*** Opening of EXERCISE INPUT ***
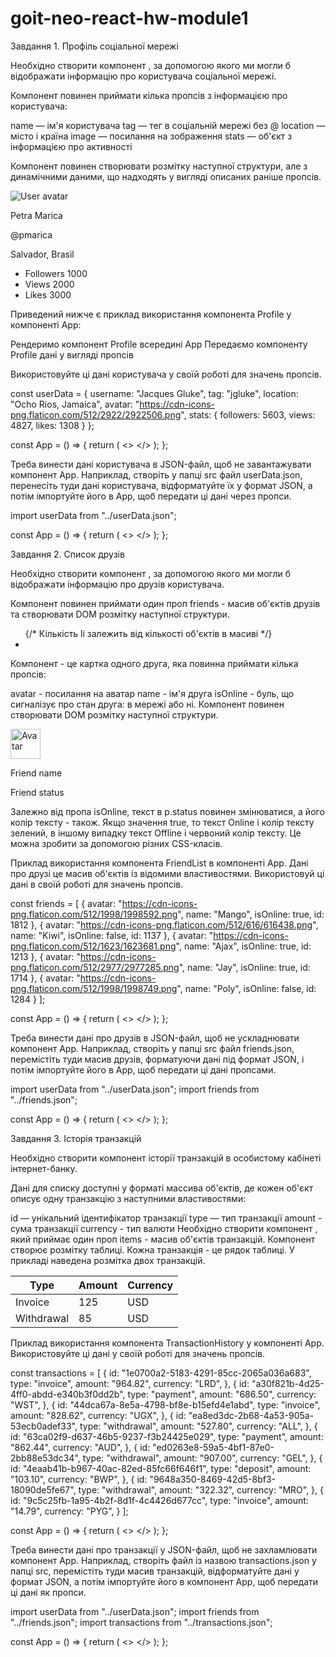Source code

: # goit-neo-react-hw-module1

Завдання 1. Профіль соціальної мережі

Необхідно створити компонент <Profile>, за допомогою якого ми могли б відображати інформацію про користувача соціальної мережі.

Компонент повинен приймати кілька пропсів з інформацією про користувача:

name — ім'я користувача
tag — тег в соціальній мережі без @
location — місто і країна
image — посилання на зображення
stats — об'єкт з інформацією про активності

Компонент повинен створювати розмітку наступної структури, але з динамічними даними, що надходять у вигляді описаних раніше пропсів.

<div>
  <div>
    <img
      src="https://cdn-icons-png.flaticon.com/512/1077/1077012.png"
      alt="User avatar"
    />
    <p>Petra Marica</p>
    <p>@pmarica</p>
    <p>Salvador, Brasil</p>
  </div>

  <ul>
    <li>
      <span>Followers</span>
      <span>1000</span>
    </li>
    <li>
      <span>Views</span>
      <span>2000</span>
    </li>
    <li>
      <span>Likes</span>
      <span>3000</span>
    </li>
  </ul>
</div>

Приведений нижче є приклад використання компонента Profile у компоненті App:

Рендеримо компонент Profile всередині App
Передаємо компоненту Profile дані у вигляді пропсів

Використовуйте ці дані користувача у своїй роботі для значень пропсів.

const userData = {
username: "Jacques Gluke",
tag: "jgluke",
location: "Ocho Rios, Jamaica",
avatar: "https://cdn-icons-png.flaticon.com/512/2922/2922506.png",
stats: {
followers: 5603,
views: 4827,
likes: 1308
}
};

const App = () => {
return (
<>
<Profile
        name={userData.username}
        tag={userData.tag}
        location={userData.location}
        image={userData.avatar}
        stats={userData.stats}
      />
</>
);
};

Треба винести дані користувача в JSON-файл, щоб не завантажувати компонент App. Наприклад, створіть у папці src файл userData.json, перенесіть туди дані користувача, відформатуйте їх у формат JSON, а потім імпортуйте його в App, щоб передати ці дані через пропси.

import userData from "../userData.json";

const App = () => {
return (
<>
<Profile
        name={userData.username}
        tag={userData.tag}
        location={userData.location}
        image={userData.avatar}
        stats={userData.stats}
      />
</>
);
};

Завдання 2. Список друзів

Необхідно створити компонент <FriendList>, за допомогою якого ми могли б відображати інформацію про друзів користувача.

Компонент <FriendList> повинен приймати один проп friends - масив об'єктів друзів та створювати DOM розмітку наступної структури.

<ul>
	{/* Кількість li залежить від кількості об'єктів в масиві */}
	<li>
		<FriendListItem />
	</li>
</ul>

Компонент <FriendListItem> - це картка одного друга, яка повинна приймати кілька пропсів:

avatar - посилання на аватар
name - ім'я друга
isOnline - буль, що сигналізує про стан друга: в мережі або ні.
Компонент <FriendListItem> повинен створювати DOM розмітку наступної структури.

<div>
  <img src="" alt="Avatar" width="48" />
  <p>Friend name</p>
  <p>Friend status</p>
</div>

Залежно від пропа isOnline, текст в p.status повинен змінюватися, а його колір тексту - також. Якщо значення true, то текст Online і колір тексту зелений, в іншому випадку текст Offline і червоний колір тексту. Це можна зробити за допомогою різних CSS-класів.

Приклад використання компонента FriendList в компоненті App. Дані про друзі це масив об'єктів із відомими властивостями. Використовуй ці дані в своїй роботі для значень пропсів.

const friends = [
{
avatar: "https://cdn-icons-png.flaticon.com/512/1998/1998592.png",
name: "Mango",
isOnline: true,
id: 1812
},
{
avatar: "https://cdn-icons-png.flaticon.com/512/616/616438.png",
name: "Kiwi",
isOnline: false,
id: 1137
},
{
avatar: "https://cdn-icons-png.flaticon.com/512/1623/1623681.png",
name: "Ajax",
isOnline: true,
id: 1213
},
{
avatar: "https://cdn-icons-png.flaticon.com/512/2977/2977285.png",
name: "Jay",
isOnline: true,
id: 1714
},
{
avatar: "https://cdn-icons-png.flaticon.com/512/1998/1998749.png",
name: "Poly",
isOnline: false,
id: 1284
}
];

const App = () => {
return (
<>
<FriendList friends={friends} />
</>
);
};

Треба винести дані про друзів в JSON-файл, щоб не ускладнювати компонент App. Наприклад, створіть у папці src файл friends.json, перемістіть туди масив друзів, форматуючи дані під формат JSON, і потім імпортуйте його в App, щоб передати ці дані пропсами.

import userData from "../userData.json";
import friends from "../friends.json";

const App = () => {
return (
<>
<Profile
        name={userData.username}
        tag={userData.tag}
        location={userData.location}
        image={userData.avatar}
        stats={userData.stats}
      />
<FriendList friends={friends} />
</>
);
};

Завдання 3. Історія транзакцій

Необхідно створити компонент історії транзакцій в особистому кабінеті інтернет-банку.

Дані для списку доступні у форматі массива об'єктів, де кожен об'єкт описує одну транзакцію з наступними властивостями:

id — унікальний ідентифікатор транзакції
type — тип транзакції
amount - сума транзакції
currency - тип валюти
Необхідно створити компонент <TransactionHistory>, який приймає один проп items - масив об'єктів транзакцій. Компонент створює розмітку таблиці. Кожна транзакція - це рядок таблиці. У прикладі наведена розмітка двох транзакцій.

<table>
  <thead>
    <tr>
      <th>Type</th>
      <th>Amount</th>
      <th>Currency</th>
    </tr>
  </thead>

  <tbody>
    <tr>
      <td>Invoice</td>
      <td>125</td>
      <td>USD</td>
    </tr>
    <tr>
      <td>Withdrawal</td>
      <td>85</td>
      <td>USD</td>
    </tr>
  </tbody>
</table>

Приклад використання компонента TransactionHistory у компоненті App. Використовуйте ці дані у своїй роботі для значень пропсів.

const transactions = [
{
id: "1e0700a2-5183-4291-85cc-2065a036a683",
type: "invoice",
amount: "964.82",
currency: "LRD",
},
{
id: "a30f821b-4d25-4ff0-abdd-e340b3f0dd2b",
type: "payment",
amount: "686.50",
currency: "WST",
},
{
id: "44dca67a-8e5a-4798-bf8e-b15efd4e1abd",
type: "invoice",
amount: "828.62",
currency: "UGX",
},
{
id: "ea8ed3dc-2b68-4a53-905a-53ecb0adef33",
type: "withdrawal",
amount: "527.80",
currency: "ALL",
},
{
id: "63ca02f9-d637-46b5-9237-f3b24425e029",
type: "payment",
amount: "862.44",
currency: "AUD",
},
{
id: "ed0263e8-59a5-4bf1-87e0-2bb88e53dc34",
type: "withdrawal",
amount: "907.00",
currency: "GEL",
},
{
id: "4eaab41b-b967-40ac-82ed-85fc66f646f1",
type: "deposit",
amount: "103.10",
currency: "BWP",
},
{
id: "9648a350-8469-42d5-8bf3-18090de5fe67",
type: "withdrawal",
amount: "322.32",
currency: "MRO",
},
{
id: "9c5c25fb-1a95-4b2f-8d1f-4c4426d677cc",
type: "invoice",
amount: "14.79",
currency: "PYG",
}
];

const App = () => {
return (
<>
<TransactionHistory items={transactions} />
</>
);
};

Треба винести дані про транзакції у JSON-файл, щоб не захламлювати компонент App. Наприклад, створіть файл із назвою transactions.json у папці src, перемістіть туди масив транзакцій, відформатуйте дані у формат JSON, а потім імпортуйте його в компонент App, щоб передати ці дані як пропси.

import userData from "../userData.json";
import friends from "../friends.json";
import transactions from "../transactions.json";

const App = () => {
return (
<>
<Profile
        name={userData.username}
        tag={userData.tag}
        location={userData.location}
        image={userData.avatar}
        stats={userData.stats}
      />
<FriendList friends={friends} />
<TransactionHistory items={transactions} />
</>
);
};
*** Close of EXERCISE INPUT ***
◆ YOUR ASSIGNMENT
Every line holding the word "кілька" should be copied out of the records above.

◆ ANSWER BELOW
Компонент повинен приймати кілька пропсів з інформацією про користувача:
Компонент <FriendListItem> - це картка одного друга, яка повинна приймати кілька пропсів:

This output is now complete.